OpenMetadata
OpenMetadata copied to clipboard
S3 Storage structureFormat parquet issue
Affected module Ingestion Framework
Describe the bug Failed to run S3 storage metadata ingestion due _SUCCESS file in dataPath entries folder.
To Reproduce openmetadata.json
{
"entries": [
{
"dataPath": "data/sp_entity",
"structureFormat": "parquet",
"isPartitioned": false
}
]
}
Aiflow logs
[2024-04-30, 13:21:32 UTC] {metadata.py:429} INFO - Looking for metadata template file at - s3://test-bucket/openmetadata.json
[2024-04-30, 13:21:33 UTC] {metadata.py:246} INFO - Extracting metadata from path data/sp_entity and generating structured container
[2024-04-30, 13:21:33 UTC] {metadata.py:365} INFO - File data/sp_entity/part-00000-764565f7-45f7-416c-a7aa-8932bc1ebf83-c000.snappy.parquet was picked to infer data structure from.
[2024-04-30, 13:21:40 UTC] {metadata.py:143} INFO - Extracting metadata from path data/sp_entity and generating structured container
[2024-04-30, 13:21:41 UTC] {metadata.py:365} INFO - File data/sp_entity/_SUCCESS was picked to infer data structure from.
[2024-04-30, 13:21:42 UTC] {datalake_utils.py:69} ERROR - Error fetching file [test-bucket/data/sp_entity/_SUCCESS] using [S3Config] due to: [Error reading dataframe due to [Could not open Parquet input source 's3://test-bucket/data/sp_entity/_SUCCESS': Parquet file size is 0 bytes]]
[2024-04-30, 13:21:42 UTC] {status.py:76} WARNING - Wild error while creating Container from bucket details - 'NoneType' object has no attribute 'columns'
[2024-04-30, 13:21:42 UTC] {taskinstance.py:1937} ERROR - Task failed with exception
Traceback (most recent call last):
File "/home/airflow/.local/lib/python3.10/site-packages/airflow/operators/python.py", line 192, in execute
return_value = self.execute_callable()
File "/home/airflow/.local/lib/python3.10/site-packages/airflow/operators/python.py", line 209, in execute_callable
return self.python_callable(*self.op_args, **self.op_kwargs)
File "/home/airflow/.local/lib/python3.10/site-packages/openmetadata_managed_apis/workflows/ingestion/common.py", line 209, in metadata_ingestion_workflow
workflow.raise_from_status()
File "/home/airflow/.local/lib/python3.10/site-packages/metadata/workflow/workflow_status_mixin.py", line 125, in raise_from_status
raise err
File "/home/airflow/.local/lib/python3.10/site-packages/metadata/workflow/workflow_status_mixin.py", line 122, in raise_from_status
self.raise_from_status_internal(raise_warnings)
File "/home/airflow/.local/lib/python3.10/site-packages/metadata/workflow/ingestion.py", line 149, in raise_from_status_internal
raise WorkflowExecutionError(
metadata.config.common.WorkflowExecutionError: S3 reported errors: S3 Summary: [1 Records, [0 Updated Records, 0 Warnings, 1 Errors, 91 Filtered]
Expected behavior Ignore _SUCCESS file - ??? Run job without exception.
Version:
- OS: Windows
- Python version: 3.10
- OpenMetadata version: 1.3.3
- OpenMetadata deploy: https://docs.open-metadata.org/v1.3.x/quick-start/local-docker-deployment
Also I see that s3 container shows wrong stats.
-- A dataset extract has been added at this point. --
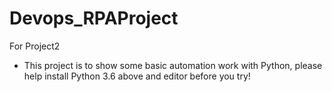 # Devops_RPAProject
For Project2
* This project is to show some basic automation work with Python, please help install Python 3.6 above and editor before you try!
It seems stats from current bucket, not from table container itself.
OpenMetadata code:
https://github.com/open-metadata/OpenMetadata/blob/89b083b6f260bbea3a8f2a2246c4fd9487baa433/ingestion/src/metadata/ingestion/source/storage/s3/metadata.py#L227-L232
Screenshots:
Do we have any updates on that?
@pmbrull can you review this?